Problem to solve
Your reply should hold every record exactly as given, with no pictures in it.

Extracted information

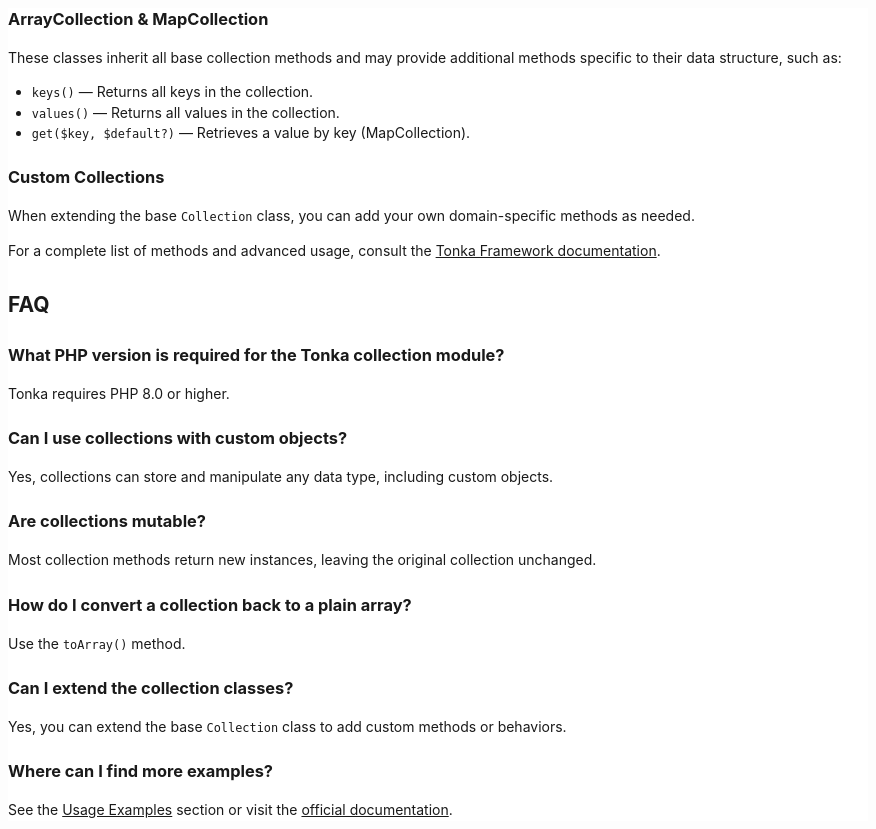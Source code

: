 ### ArrayCollection & MapCollection

These classes inherit all base collection methods and may provide additional methods specific to their data structure, such as:

- `keys()` — Returns all keys in the collection.
- `values()` — Returns all values in the collection.
- `get($key, $default?)` — Retrieves a value by key (MapCollection).

### Custom Collections

When extending the base `Collection` class, you can add your own domain-specific methods as needed.

For a complete list of methods and advanced usage, consult the [Tonka Framework documentation](https://tonka-framework-docs.example.com).

## FAQ

### What PHP version is required for the Tonka collection module?
Tonka requires PHP 8.0 or higher.

### Can I use collections with custom objects?
Yes, collections can store and manipulate any data type, including custom objects.

### Are collections mutable?
Most collection methods return new instances, leaving the original collection unchanged.

### How do I convert a collection back to a plain array?
Use the `toArray()` method.

### Can I extend the collection classes?
Yes, you can extend the base `Collection` class to add custom methods or behaviors.

### Where can I find more examples?
See the [Usage Examples](#usage-examples) section or visit the [official documentation](https://tonka-framework-docs.example.com).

Response area
Source code

: ### ArrayCollection & MapCollection

These classes inherit all base collection methods and may provide additional methods specific to their data structure, such as:

- `keys()` — Returns all keys in the collection.
- `values()` — Returns all values in the collection.
- `get($key, $default?)` — Retrieves a value by key (MapCollection).

### Custom Collections

When extending the base `Collection` class, you can add your own domain-specific methods as needed.

For a complete list of methods and advanced usage, consult the [Tonka Framework documentation](https://tonka-framework-docs.example.com).

## FAQ

### What PHP version is required for the Tonka collection module?
Tonka requires PHP 8.0 or higher.

### Can I use collections with custom objects?
Yes, collections can store and manipulate any data type, including custom objects.

### Are collections mutable?
Most collection methods return new instances, leaving the original collection unchanged.

### How do I convert a collection back to a plain array?
Use the `toArray()` method.

### Can I extend the collection classes?
Yes, you can extend the base `Collection` class to add custom methods or behaviors.

### Where can I find more examples?
See the [Usage Examples](#usage-examples) section or visit the [official documentation](https://tonka-framework-docs.example.com).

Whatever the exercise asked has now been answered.